On Fri, Feb 07, 2014 at 05:06:54PM +0000, Peter Zijlstra wrote:
> On Fri, Feb 07, 2014 at 04:55:48PM +0000, Will Deacon wrote:
> > Hi Paul,
> > 
> > On Fri, Feb 07, 2014 at 04:50:28PM +0000, Paul E. McKenney wrote:
> > > On Fri, Feb 07, 2014 at 08:44:05AM +0100, Peter Zijlstra wrote:
> > > > On Thu, Feb 06, 2014 at 08:20:51PM -0800, Paul E. McKenney wrote:
> > > > > Hopefully some discussion of out-of-thin-air values as well.
> > > > 
> > > > Yes, absolutely shoot store speculation in the head already. Then drive
> > > > a wooden stake through its hart.
> > > > 
> > > > C11/C++11 should not be allowed to claim itself a memory model until 
> > > > that
> > > > is sorted.
> > > 
> > > There actually is a proposal being put forward, but it might not make ARM
> > > and Power people happy because it involves adding a compare, a branch,
> > > and an ISB/isync after every relaxed load...  Me, I agree with you,
> > > much preferring the no-store-speculation approach.
> > 
> > Can you elaborate a bit on this please?
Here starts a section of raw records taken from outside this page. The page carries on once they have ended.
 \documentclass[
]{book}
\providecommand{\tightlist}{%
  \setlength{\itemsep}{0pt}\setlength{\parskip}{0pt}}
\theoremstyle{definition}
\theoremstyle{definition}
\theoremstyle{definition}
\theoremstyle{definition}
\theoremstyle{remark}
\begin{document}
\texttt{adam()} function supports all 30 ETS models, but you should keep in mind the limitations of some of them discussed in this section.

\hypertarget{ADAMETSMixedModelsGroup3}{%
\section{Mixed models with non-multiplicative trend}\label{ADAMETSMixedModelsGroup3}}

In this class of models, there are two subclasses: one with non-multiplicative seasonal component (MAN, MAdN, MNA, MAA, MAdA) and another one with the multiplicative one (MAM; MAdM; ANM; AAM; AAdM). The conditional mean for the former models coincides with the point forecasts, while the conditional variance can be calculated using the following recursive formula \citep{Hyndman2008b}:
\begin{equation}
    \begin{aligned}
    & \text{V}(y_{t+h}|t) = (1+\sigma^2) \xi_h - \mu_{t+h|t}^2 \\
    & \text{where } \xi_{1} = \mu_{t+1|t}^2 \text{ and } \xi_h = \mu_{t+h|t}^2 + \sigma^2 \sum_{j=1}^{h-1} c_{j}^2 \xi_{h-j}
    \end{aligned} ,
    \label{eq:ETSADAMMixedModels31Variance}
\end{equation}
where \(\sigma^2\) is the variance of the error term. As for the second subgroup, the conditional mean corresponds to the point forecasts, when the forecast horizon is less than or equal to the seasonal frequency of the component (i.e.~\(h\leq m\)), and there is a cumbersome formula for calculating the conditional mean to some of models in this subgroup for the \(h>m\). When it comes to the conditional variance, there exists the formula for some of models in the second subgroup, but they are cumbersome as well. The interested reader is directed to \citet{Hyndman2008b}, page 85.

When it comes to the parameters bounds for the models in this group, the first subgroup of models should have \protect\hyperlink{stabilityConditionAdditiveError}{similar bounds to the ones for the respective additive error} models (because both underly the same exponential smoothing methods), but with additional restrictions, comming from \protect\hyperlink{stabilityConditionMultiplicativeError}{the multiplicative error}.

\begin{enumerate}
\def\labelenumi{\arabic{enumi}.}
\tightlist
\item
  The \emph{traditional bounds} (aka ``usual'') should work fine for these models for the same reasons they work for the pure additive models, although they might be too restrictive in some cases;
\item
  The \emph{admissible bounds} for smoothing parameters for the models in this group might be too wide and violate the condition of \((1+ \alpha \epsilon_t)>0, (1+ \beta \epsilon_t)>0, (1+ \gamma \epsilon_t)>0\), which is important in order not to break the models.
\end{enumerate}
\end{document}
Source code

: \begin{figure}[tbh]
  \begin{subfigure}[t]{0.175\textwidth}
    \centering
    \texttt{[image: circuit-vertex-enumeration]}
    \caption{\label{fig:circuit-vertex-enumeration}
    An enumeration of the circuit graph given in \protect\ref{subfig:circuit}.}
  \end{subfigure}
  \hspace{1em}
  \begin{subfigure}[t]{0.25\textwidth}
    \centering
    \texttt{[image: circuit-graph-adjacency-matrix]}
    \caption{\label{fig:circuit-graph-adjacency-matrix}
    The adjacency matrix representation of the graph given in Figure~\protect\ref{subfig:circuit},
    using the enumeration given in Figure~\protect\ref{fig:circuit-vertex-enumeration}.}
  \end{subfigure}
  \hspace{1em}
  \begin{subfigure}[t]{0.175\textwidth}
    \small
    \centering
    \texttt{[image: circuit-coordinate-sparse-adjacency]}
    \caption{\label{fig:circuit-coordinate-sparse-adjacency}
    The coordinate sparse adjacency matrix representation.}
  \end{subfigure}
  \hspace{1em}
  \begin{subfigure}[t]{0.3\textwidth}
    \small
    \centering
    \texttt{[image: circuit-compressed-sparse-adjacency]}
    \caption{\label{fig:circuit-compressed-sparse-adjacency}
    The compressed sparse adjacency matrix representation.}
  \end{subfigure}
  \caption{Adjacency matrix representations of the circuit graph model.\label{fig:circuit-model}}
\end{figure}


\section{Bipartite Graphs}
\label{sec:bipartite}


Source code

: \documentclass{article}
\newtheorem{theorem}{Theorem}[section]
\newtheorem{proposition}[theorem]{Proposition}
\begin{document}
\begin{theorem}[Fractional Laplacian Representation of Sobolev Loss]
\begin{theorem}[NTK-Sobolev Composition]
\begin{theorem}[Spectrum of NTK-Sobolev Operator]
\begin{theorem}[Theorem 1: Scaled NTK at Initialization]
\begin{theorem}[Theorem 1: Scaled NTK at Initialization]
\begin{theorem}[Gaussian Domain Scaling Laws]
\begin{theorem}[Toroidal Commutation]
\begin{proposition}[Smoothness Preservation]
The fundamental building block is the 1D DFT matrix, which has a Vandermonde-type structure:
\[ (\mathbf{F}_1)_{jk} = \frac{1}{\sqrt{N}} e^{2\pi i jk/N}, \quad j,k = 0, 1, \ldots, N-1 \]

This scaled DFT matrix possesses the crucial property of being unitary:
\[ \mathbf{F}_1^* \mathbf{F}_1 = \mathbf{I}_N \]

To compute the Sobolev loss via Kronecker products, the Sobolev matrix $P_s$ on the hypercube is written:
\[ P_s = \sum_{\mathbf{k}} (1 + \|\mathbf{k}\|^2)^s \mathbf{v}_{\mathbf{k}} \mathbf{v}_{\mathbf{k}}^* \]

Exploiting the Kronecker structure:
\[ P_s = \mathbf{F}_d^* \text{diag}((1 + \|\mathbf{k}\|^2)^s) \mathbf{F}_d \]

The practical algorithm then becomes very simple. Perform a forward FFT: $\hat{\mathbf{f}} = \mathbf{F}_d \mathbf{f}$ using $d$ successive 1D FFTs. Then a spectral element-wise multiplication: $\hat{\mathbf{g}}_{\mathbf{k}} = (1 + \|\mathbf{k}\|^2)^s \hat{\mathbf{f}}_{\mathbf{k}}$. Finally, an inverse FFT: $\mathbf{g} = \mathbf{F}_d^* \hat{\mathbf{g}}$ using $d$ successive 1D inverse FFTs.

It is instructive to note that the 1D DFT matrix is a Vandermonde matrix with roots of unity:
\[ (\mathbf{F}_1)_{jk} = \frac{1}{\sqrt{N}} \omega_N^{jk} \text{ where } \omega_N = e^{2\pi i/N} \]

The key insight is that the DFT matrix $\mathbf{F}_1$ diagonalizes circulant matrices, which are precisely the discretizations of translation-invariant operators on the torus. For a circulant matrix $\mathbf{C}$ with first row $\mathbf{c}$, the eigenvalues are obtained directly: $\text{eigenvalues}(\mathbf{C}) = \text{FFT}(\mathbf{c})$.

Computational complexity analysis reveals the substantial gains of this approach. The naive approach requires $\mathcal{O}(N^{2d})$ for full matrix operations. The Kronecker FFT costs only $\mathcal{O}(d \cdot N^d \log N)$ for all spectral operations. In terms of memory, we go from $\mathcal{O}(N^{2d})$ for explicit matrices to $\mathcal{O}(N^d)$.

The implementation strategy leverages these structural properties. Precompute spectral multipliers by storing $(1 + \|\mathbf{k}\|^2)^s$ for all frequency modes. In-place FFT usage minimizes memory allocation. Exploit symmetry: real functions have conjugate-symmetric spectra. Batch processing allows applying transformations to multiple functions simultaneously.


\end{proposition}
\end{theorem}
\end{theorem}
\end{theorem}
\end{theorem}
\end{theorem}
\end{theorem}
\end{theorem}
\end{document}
We don't permit speculative stores
> > in the ARM architecture, so it seems counter-intuitive that GCC needs to
> > emit any additional instructions to prevent that from happening.
> > 
> > Stores can, of course, be observed out-of-order but that's a lot more
> > reasonable :)
> 
> This is more about the compiler speculating on stores; imagine:
> 
>   if (x)
>       y = 1;
>   else
>       y = 2;
> 
> The compiler is allowed to change that into:
> 
>   y = 2;
>   if (x)
>       y = 1;
> 
> Which is of course a big problem when you want to rely on the ordering.

Understood, but that doesn't explain why Paul wants to add ISB/isync
instructions which affect the *CPU* rather than the compiler!